▶ _Exercise_
Return each line of the listing exactly, though without its images.

(Beginning of Records)

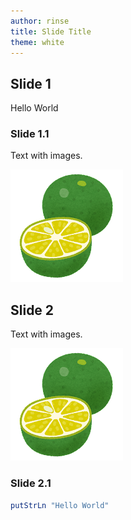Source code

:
 ```yaml
---
author: rinse
title: Slide Title
theme: white
---
```


## Slide 1

Hello World

### Slide 1.1

Text with images.

![Sudachi](images/fruit_sudachi.png)

## Slide 2

Text with images.

![Sudachi](images/fruit_sudachi.png)

### Slide 2.1

```Haskell
putStrLn "Hello World"
```
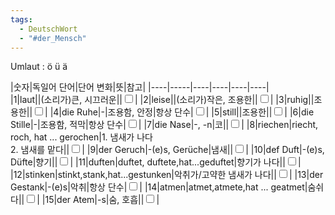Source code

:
 ```yaml
---
tags:
  - DeutschWort
  - "#der_Mensch"
---
```



Umlaut : ö ü ä

|숫자|독일어 단어|단어 변화|뜻|참고|
|----|-----|----|----|----|----|   
|1|laut||(소리가)큰, 시끄러운||<input type="checkbox">|
|2|leise||(소리가)작은, 조용한||<input type="checkbox">|
|3|ruhig||조용한||<input type="checkbox">|
|4|die Ruhe|-|조용함, 안정|항상 단수|<input type="checkbox">|
|5|still||조용한||<input type="checkbox">|
|6|die Stille|-|조용함, 적막|항상 단수|<input type="checkbox">|
|7|die Nase|-, -n|코||<input type="checkbox">|
|8|riechen|riecht, roch, hat ... gerochen|1. 냄새가 나다 <br> 2. 냄새를 맡다||<input type="checkbox">|
|9|der Geruch|-(e)s, Gerüche|냄새||<input type="checkbox">|
|10|def Duft|-(e)s, Düfte|향기||<input type="checkbox">|
|11|duften|duftet, duftete,hat...geduftet|향기가 나다||<input type="checkbox">|
|12|stinken|stinkt,stank,hat...gestunken|악취가/고약한 냄새가 나다||<input type="checkbox">|
|13|der Gestank|-(e)s|악취|항상 단수|<input type="checkbox">|
|14|atmen|atmet,atmete,hat ... geatmet|숨쉬다||<input type="checkbox">|
|15|der Atem|-s|숨, 호흡||<input type="checkbox">|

(End of Records)

▶ _Completed exercise_
Source code

:
 ```yaml
---
author: rinse
title: Slide Title
theme: white
---
```


## Slide 1

Hello World

### Slide 1.1

Text with images.

![Sudachi](images/fruit_sudachi.png)

## Slide 2

Text with images.

![Sudachi](images/fruit_sudachi.png)

### Slide 2.1

```Haskell
putStrLn "Hello World"
```
Source code

:
 ```yaml
---
tags:
  - DeutschWort
  - "#der_Mensch"
---
```



Umlaut : ö ü ä

|숫자|독일어 단어|단어 변화|뜻|참고|
|----|-----|----|----|----|----|   
|1|laut||(소리가)큰, 시끄러운||<input type="checkbox">|
|2|leise||(소리가)작은, 조용한||<input type="checkbox">|
|3|ruhig||조용한||<input type="checkbox">|
|4|die Ruhe|-|조용함, 안정|항상 단수|<input type="checkbox">|
|5|still||조용한||<input type="checkbox">|
|6|die Stille|-|조용함, 적막|항상 단수|<input type="checkbox">|
|7|die Nase|-, -n|코||<input type="checkbox">|
|8|riechen|riecht, roch, hat ... gerochen|1. 냄새가 나다 <br> 2. 냄새를 맡다||<input type="checkbox">|
|9|der Geruch|-(e)s, Gerüche|냄새||<input type="checkbox">|
|10|def Duft|-(e)s, Düfte|향기||<input type="checkbox">|
|11|duften|duftet, duftete,hat...geduftet|향기가 나다||<input type="checkbox">|
|12|stinken|stinkt,stank,hat...gestunken|악취가/고약한 냄새가 나다||<input type="checkbox">|
|13|der Gestank|-(e)s|악취|항상 단수|<input type="checkbox">|
|14|atmen|atmet,atmete,hat ... geatmet|숨쉬다||<input type="checkbox">|
|15|der Atem|-s|숨, 호흡||<input type="checkbox">|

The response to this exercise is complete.